During 1960s Hooper worked as a cameraman for documentaries besides working as a college professor. His 1965 short film The Heisters had an opportunity to get submitted for the Academy Awards, but, he couldn’t manage to do so within the timeline. His first major film was The Texas Chain Saw Massacre which he made independently with the support of several students and faculty. The film was a success, and it changed the horror movie landscape permanently.
At the time of The Texas Chain Saw Massacre, the horror movies genre was witnessing a transition and slasher films were gaining prominence. The character of Leatherface, the main villain of the film, was loosely based on a real life murderer Ed Gein. In fact, Ed Gein also inspired the characters of Norman Bates in the film Psycho and Buffalo Bill in The Silence of the Lambs. The story was about a group of friends who got attacked by a family of cannibals during a road trip. While the film was marketed as a true story, it had a fictional plot. It cost less than 300,000 dollars to produce, but, it replete with such gory violence that many countries banned it, and even some theatres in the US pulled it down. This film brought to fore the slasher genre and till date influences many horror movies.
Hooper again regrouped his team bringing back several people from The Texas Chain Saw Massacre and made Eaten Alive aka Death Trap in 1977. This film was rated ‘video nasty’ in England, and there were claims that it violated the Obscene Publications Act 1959. England saw its first VHS release in 1992 with a 25 seconds cut.
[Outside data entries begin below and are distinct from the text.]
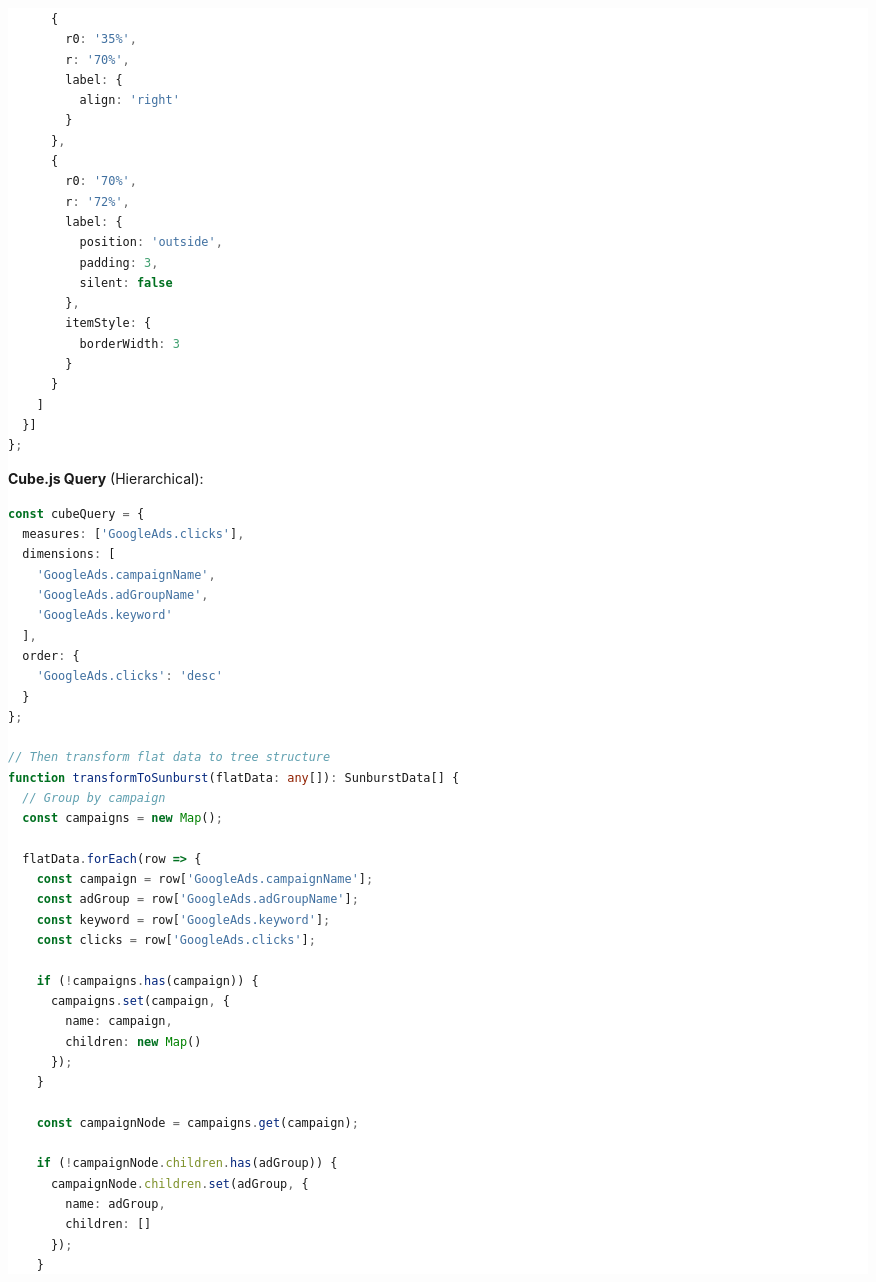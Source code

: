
 ```typescript
      {
        r0: '35%',
        r: '70%',
        label: {
          align: 'right'
        }
      },
      {
        r0: '70%',
        r: '72%',
        label: {
          position: 'outside',
          padding: 3,
          silent: false
        },
        itemStyle: {
          borderWidth: 3
        }
      }
    ]
  }]
};
```

**Cube.js Query** (Hierarchical):
```typescript
const cubeQuery = {
  measures: ['GoogleAds.clicks'],
  dimensions: [
    'GoogleAds.campaignName',
    'GoogleAds.adGroupName',
    'GoogleAds.keyword'
  ],
  order: {
    'GoogleAds.clicks': 'desc'
  }
};

// Then transform flat data to tree structure
function transformToSunburst(flatData: any[]): SunburstData[] {
  // Group by campaign
  const campaigns = new Map();

  flatData.forEach(row => {
    const campaign = row['GoogleAds.campaignName'];
    const adGroup = row['GoogleAds.adGroupName'];
    const keyword = row['GoogleAds.keyword'];
    const clicks = row['GoogleAds.clicks'];

    if (!campaigns.has(campaign)) {
      campaigns.set(campaign, {
        name: campaign,
        children: new Map()
      });
    }

    const campaignNode = campaigns.get(campaign);

    if (!campaignNode.children.has(adGroup)) {
      campaignNode.children.set(adGroup, {
        name: adGroup,
        children: []
      });
    }
```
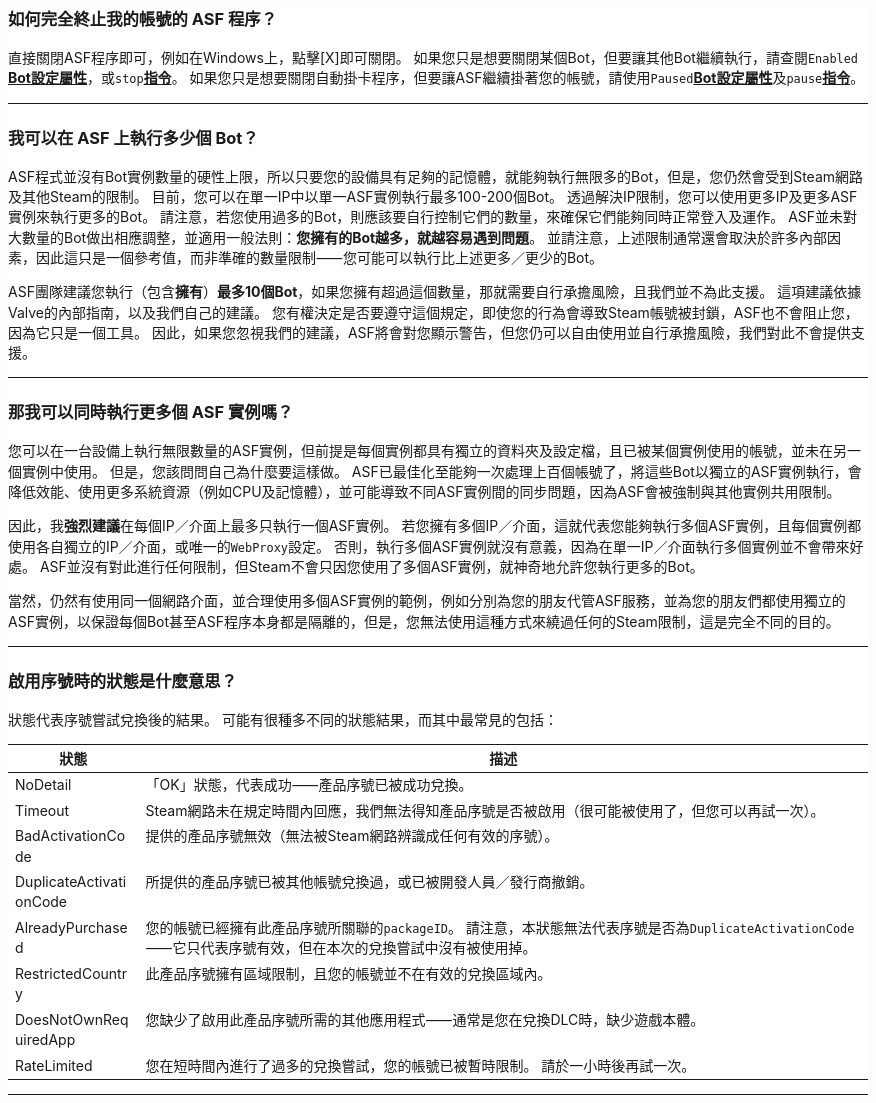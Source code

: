 
### 如何完全終止我的帳號的 ASF 程序？

直接關閉ASF程序即可，例如在Windows上，點擊[X]即可關閉。 如果您只是想要關閉某個Bot，但要讓其他Bot繼續執行，請查閱&#8203;`Enabled`&#8203; &#8203;**[Bot設定屬性](https://github.com/JustArchiNET/ArchiSteamFarm/wiki/Configuration-zh-TW#bot-設定檔)**&#8203;，或&#8203;`stop`&#8203;**[指令](https://github.com/JustArchiNET/ArchiSteamFarm/wiki/Commands-zh-TW)**&#8203;。 如果您只是想要關閉自動掛卡程序，但要讓ASF繼續掛著您的帳號，請使用&#8203;`Paused`&#8203; &#8203;**[Bot設定屬性](https://github.com/JustArchiNET/ArchiSteamFarm/wiki/Configuration-zh-TW#bot-設定檔)**&#8203;及&#8203;`pause`&#8203;**[指令](https://github.com/JustArchiNET/ArchiSteamFarm/wiki/Commands-zh-TW)**&#8203;。

---

### 我可以在 ASF 上執行多少個 Bot？

ASF程式並沒有Bot實例數量的硬性上限，所以只要您的設備具有足夠的記憶體，就能夠執行無限多的Bot，但是，您仍然會受到Steam網路及其他Steam的限制。 目前，您可以在單一IP中以單一ASF實例執行最多100-200個Bot。 透過解決IP限制，您可以使用更多IP及更多ASF實例來執行更多的Bot。 請注意，若您使用過多的Bot，則應該要自行控制它們的數量，來確保它們能夠同時正常登入及運作。 ASF並未對大數量的Bot做出相應調整，並適用一般法則：&#8203;**您擁有的Bot越多，就越容易遇到問題**&#8203;。 並請注意，上述限制通常還會取決於許多內部因素，因此這只是一個參考值，而非準確的數量限制⸺您可能可以執行比上述更多／更少的Bot。

ASF團隊建議您執行（包含&#8203;**擁有**&#8203;）&#8203;**最多10個Bot**&#8203;，如果您擁有超過這個數量，那就需要自行承擔風險，且我們並不為此支援。 這項建議依據Valve的內部指南，以及我們自己的建議。 您有權決定是否要遵守這個規定，即使您的行為會導致Steam帳號被封鎖，ASF也不會阻止您，因為它只是一個工具。 因此，如果您忽視我們的建議，ASF將會對您顯示警告，但您仍可以自由使用並自行承擔風險，我們對此不會提供支援。

---

### 那我可以同時執行更多個 ASF 實例嗎？

您可以在一台設備上執行無限數量的ASF實例，但前提是每個實例都具有獨立的資料夾及設定檔，且已被某個實例使用的帳號，並未在另一個實例中使用。 但是，您該問問自己為什麼要這樣做。 ASF已最佳化至能夠一次處理上百個帳號了，將這些Bot以獨立的ASF實例執行，會降低效能、使用更多系統資源（例如CPU及記憶體），並可能導致不同ASF實例間的同步問題，因為ASF會被強制與其他實例共用限制。

因此，我&#8203;**強烈建議**&#8203;在每個IP／介面上最多只執行一個ASF實例。 若您擁有多個IP／介面，這就代表您能夠執行多個ASF實例，且每個實例都使用各自獨立的IP／介面，或唯一的&#8203;`WebProxy`&#8203;設定。 否則，執行多個ASF實例就沒有意義，因為在單一IP／介面執行多個實例並不會帶來好處。 ASF並沒有對此進行任何限制，但Steam不會只因您使用了多個ASF實例，就神奇地允許您執行更多的Bot。

當然，仍然有使用同一個網路介面，並合理使用多個ASF實例的範例，例如分別為您的朋友代管ASF服務，並為您的朋友們都使用獨立的ASF實例，以保證每個Bot甚至ASF程序本身都是隔離的，但是，您無法使用這種方式來繞過任何的Steam限制，這是完全不同的目的。

---

### 啟用序號時的狀態是什麼意思？

狀態代表序號嘗試兌換後的結果。 可能有很種多不同的狀態結果，而其中最常見的包括：

| 狀態                      | 描述                                                                                                                             |
| ----------------------- | ------------------------------------------------------------------------------------------------------------------------------ |
| NoDetail                | 「OK」狀態，代表成功⸺產品序號已被成功兌換。                                                                                                        |
| Timeout                 | Steam網路未在規定時間內回應，我們無法得知產品序號是否被啟用（很可能被使用了，但您可以再試一次）。                                                                            |
| BadActivationCode       | 提供的產品序號無效（無法被Steam網路辨識成任何有效的序號）。                                                                                               |
| DuplicateActivationCode | 所提供的產品序號已被其他帳號兌換過，或已被開發人員／發行商撤銷。                                                                                               |
| AlreadyPurchased        | 您的帳號已經擁有此產品序號所關聯的&#8203;`packageID`&#8203;。 請注意，本狀態無法代表序號是否為&#8203;`DuplicateActivationCode`&#8203;⸺它只代表序號有效，但在本次的兌換嘗試中沒有被使用掉。 |
| RestrictedCountry       | 此產品序號擁有區域限制，且您的帳號並不在有效的兌換區域內。                                                                                                  |
| DoesNotOwnRequiredApp   | 您缺少了啟用此產品序號所需的其他應用程式⸺通常是您在兌換DLC時，缺少遊戲本體。                                                                                       |
| RateLimited             | 您在短時間內進行了過多的兌換嘗試，您的帳號已被暫時限制。 請於一小時後再試一次。                                                                                       |

---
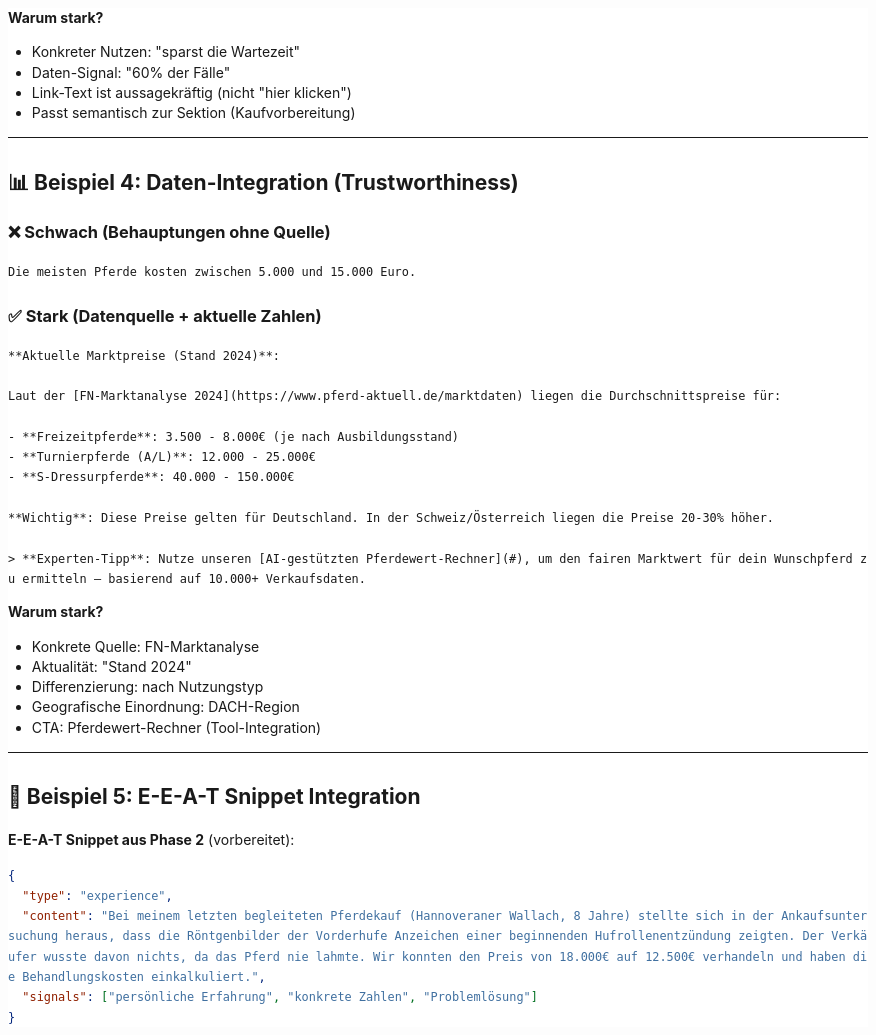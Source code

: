 **Warum stark?**
- Konkreter Nutzen: "sparst die Wartezeit"
- Daten-Signal: "60% der Fälle"
- Link-Text ist aussagekräftig (nicht "hier klicken")
- Passt semantisch zur Sektion (Kaufvorbereitung)

---

## 📊 Beispiel 4: Daten-Integration (Trustworthiness)

### ❌ Schwach (Behauptungen ohne Quelle)
```
Die meisten Pferde kosten zwischen 5.000 und 15.000 Euro.
```

### ✅ Stark (Datenquelle + aktuelle Zahlen)
```
**Aktuelle Marktpreise (Stand 2024)**:

Laut der [FN-Marktanalyse 2024](https://www.pferd-aktuell.de/marktdaten) liegen die Durchschnittspreise für:

- **Freizeitpferde**: 3.500 - 8.000€ (je nach Ausbildungsstand)
- **Turnierpferde (A/L)**: 12.000 - 25.000€
- **S-Dressurpferde**: 40.000 - 150.000€

**Wichtig**: Diese Preise gelten für Deutschland. In der Schweiz/Österreich liegen die Preise 20-30% höher.

> **Experten-Tipp**: Nutze unseren [AI-gestützten Pferdewert-Rechner](#), um den fairen Marktwert für dein Wunschpferd zu ermitteln – basierend auf 10.000+ Verkaufsdaten.
```

**Warum stark?**
- Konkrete Quelle: FN-Marktanalyse
- Aktualität: "Stand 2024"
- Differenzierung: nach Nutzungstyp
- Geografische Einordnung: DACH-Region
- CTA: Pferdewert-Rechner (Tool-Integration)

---

## 🎨 Beispiel 5: E-E-A-T Snippet Integration

**E-E-A-T Snippet aus Phase 2** (vorbereitet):
```json
{
  "type": "experience",
  "content": "Bei meinem letzten begleiteten Pferdekauf (Hannoveraner Wallach, 8 Jahre) stellte sich in der Ankaufsuntersuchung heraus, dass die Röntgenbilder der Vorderhufe Anzeichen einer beginnenden Hufrollenentzündung zeigten. Der Verkäufer wusste davon nichts, da das Pferd nie lahmte. Wir konnten den Preis von 18.000€ auf 12.500€ verhandeln und haben die Behandlungskosten einkalkuliert.",
  "signals": ["persönliche Erfahrung", "konkrete Zahlen", "Problemlösung"]
}
```
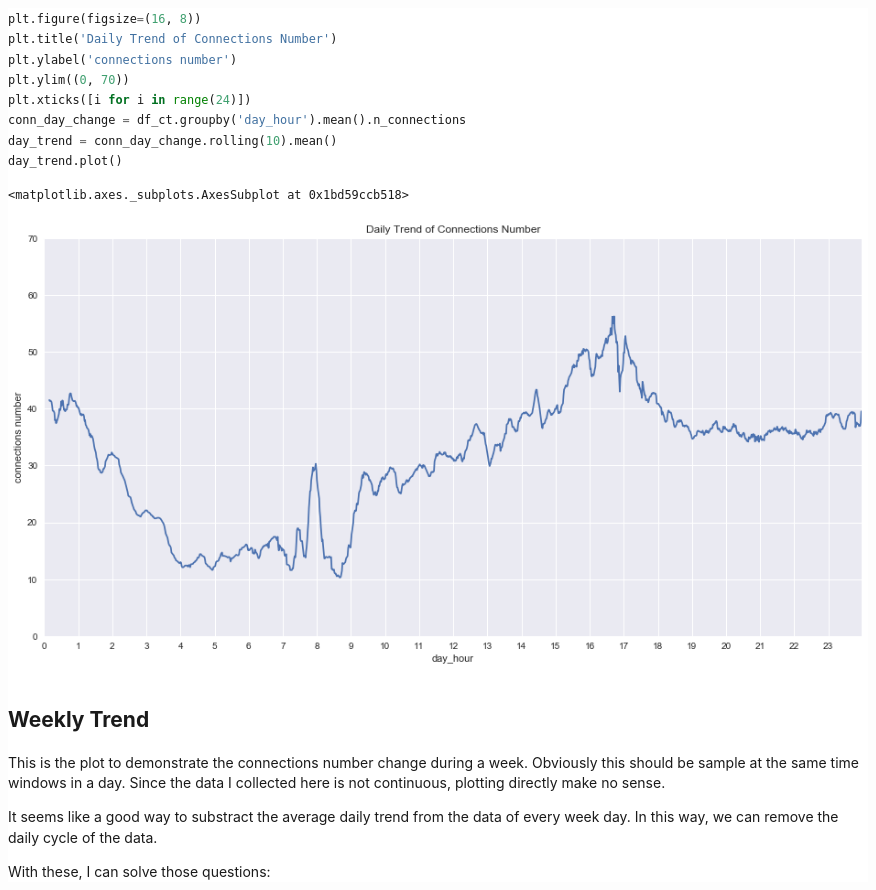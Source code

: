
 ```python
plt.figure(figsize=(16, 8))
plt.title('Daily Trend of Connections Number')
plt.ylabel('connections number')
plt.ylim((0, 70))
plt.xticks([i for i in range(24)])
conn_day_change = df_ct.groupby('day_hour').mean().n_connections
day_trend = conn_day_change.rolling(10).mean()
day_trend.plot()

```




    <matplotlib.axes._subplots.AxesSubplot at 0x1bd59ccb518>




![png](output_11_1.png)


## Weekly Trend

This is the plot to demonstrate the connections number change during a week. Obviously this should be sample at the same time windows in a day. Since the data I collected here is not continuous, plotting directly make no sense. 

It seems like a good way to substract the average daily trend from the data of every week day. In this way, we can remove the daily cycle of the data.

With these, I can solve those questions:
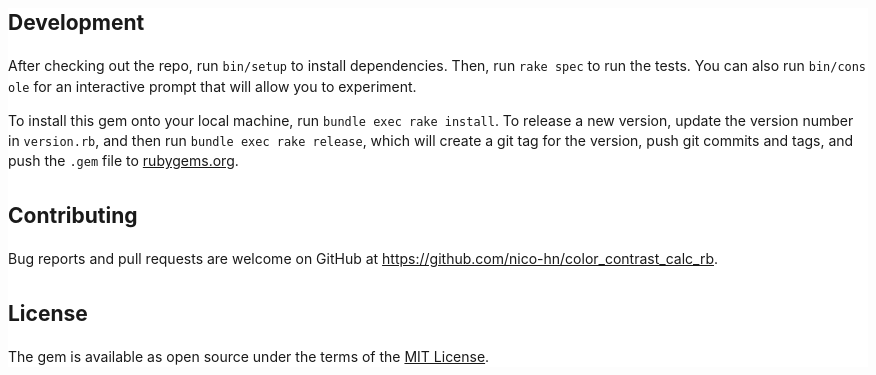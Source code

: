 ## Development

After checking out the repo, run `bin/setup` to install dependencies. Then, run `rake spec` to run the tests. You can also run `bin/console` for an interactive prompt that will allow you to experiment.

To install this gem onto your local machine, run `bundle exec rake install`. To release a new version, update the version number in `version.rb`, and then run `bundle exec rake release`, which will create a git tag for the version, push git commits and tags, and push the `.gem` file to [rubygems.org](https://rubygems.org).

## Contributing

Bug reports and pull requests are welcome on GitHub at https://github.com/nico-hn/color_contrast_calc_rb.

## License

The gem is available as open source under the terms of the [MIT License](http://opensource.org/licenses/MIT).
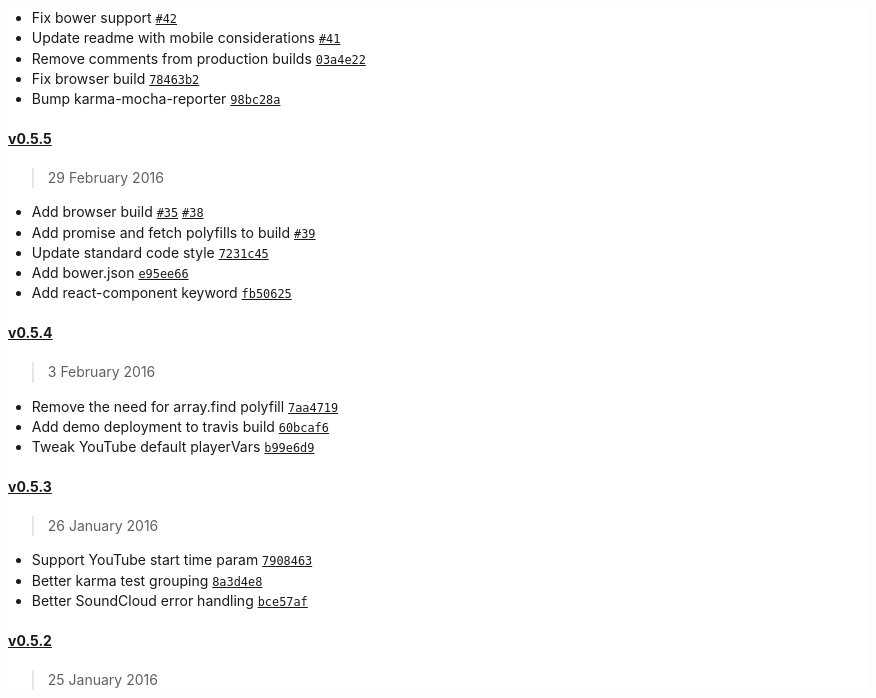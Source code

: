 - Fix bower support [`#42`](https://github.com/CookPete/react-player/issues/42)
- Update readme with mobile considerations [`#41`](https://github.com/CookPete/react-player/issues/41)
- Remove comments from production builds [`03a4e22`](https://github.com/blaineo/react-player/commit/03a4e22a80f8c64fdc31acc33829b88ac15c85d5)
- Fix browser build [`78463b2`](https://github.com/blaineo/react-player/commit/78463b2592a12eac990673a991aada66f86b1434)
- Bump karma-mocha-reporter [`98bc28a`](https://github.com/blaineo/react-player/commit/98bc28a9d9200f6ce0d4545abc352481701839cd)

#### [v0.5.5](https://github.com/blaineo/react-player/compare/v0.5.4...v0.5.5)

> 29 February 2016

- Add browser build [`#35`](https://github.com/CookPete/react-player/issues/35) [`#38`](https://github.com/CookPete/react-player/issues/38)
- Add promise and fetch polyfills to build [`#39`](https://github.com/CookPete/react-player/issues/39)
- Update standard code style [`7231c45`](https://github.com/blaineo/react-player/commit/7231c458fb0af80370f308d3d77aab71c226aac6)
- Add bower.json [`e95ee66`](https://github.com/blaineo/react-player/commit/e95ee66ffeeeb50bcf2e7666c1b90fa2676d6688)
- Add react-component keyword [`fb50625`](https://github.com/blaineo/react-player/commit/fb506250f35efaa228f34d49ad67f2a0a1a36d44)

#### [v0.5.4](https://github.com/blaineo/react-player/compare/v0.5.3...v0.5.4)

> 3 February 2016

- Remove the need for array.find polyfill [`7aa4719`](https://github.com/blaineo/react-player/commit/7aa471943def19d9e9b0abab3cf1172cb1db1cb1)
- Add demo deployment to travis build [`60bcaf6`](https://github.com/blaineo/react-player/commit/60bcaf6aa7c0b100a514c495ff521a42cdfe1235)
- Tweak YouTube default playerVars [`b99e6d9`](https://github.com/blaineo/react-player/commit/b99e6d94e7534e7a8d8e434eaf4473b4ca480601)

#### [v0.5.3](https://github.com/blaineo/react-player/compare/v0.5.2...v0.5.3)

> 26 January 2016

- Support YouTube start time param [`7908463`](https://github.com/blaineo/react-player/commit/7908463d2dc1d3f59910432edd45460da152d426)
- Better karma test grouping [`8a3d4e8`](https://github.com/blaineo/react-player/commit/8a3d4e83944466945002634c84a1c1bfa5035fd9)
- Better SoundCloud error handling [`bce57af`](https://github.com/blaineo/react-player/commit/bce57af06f3296587f75dea7e5a87d4da2c8e6a9)

#### [v0.5.2](https://github.com/blaineo/react-player/compare/v0.5.1...v0.5.2)

> 25 January 2016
Later it released in full on DVD in 2000.
This was followed by a TV miniseries called Salem’s Lot, which was based on the second novel by Stephen King. This was a two part Vampire story which got glowing reviews from the critics, and a few years later Hooper made another adaptation of King’s novel – The Mangler. The success of Salem’s Lot gave Hooper the opportunity to direct Poltergeist, written and produced by none other than Stephen Spielberg. It turned out to be among the biggest blockbusters of 1982 and is now rated as a horror classic. Poltergeist had a couple of sequels and also was remade once.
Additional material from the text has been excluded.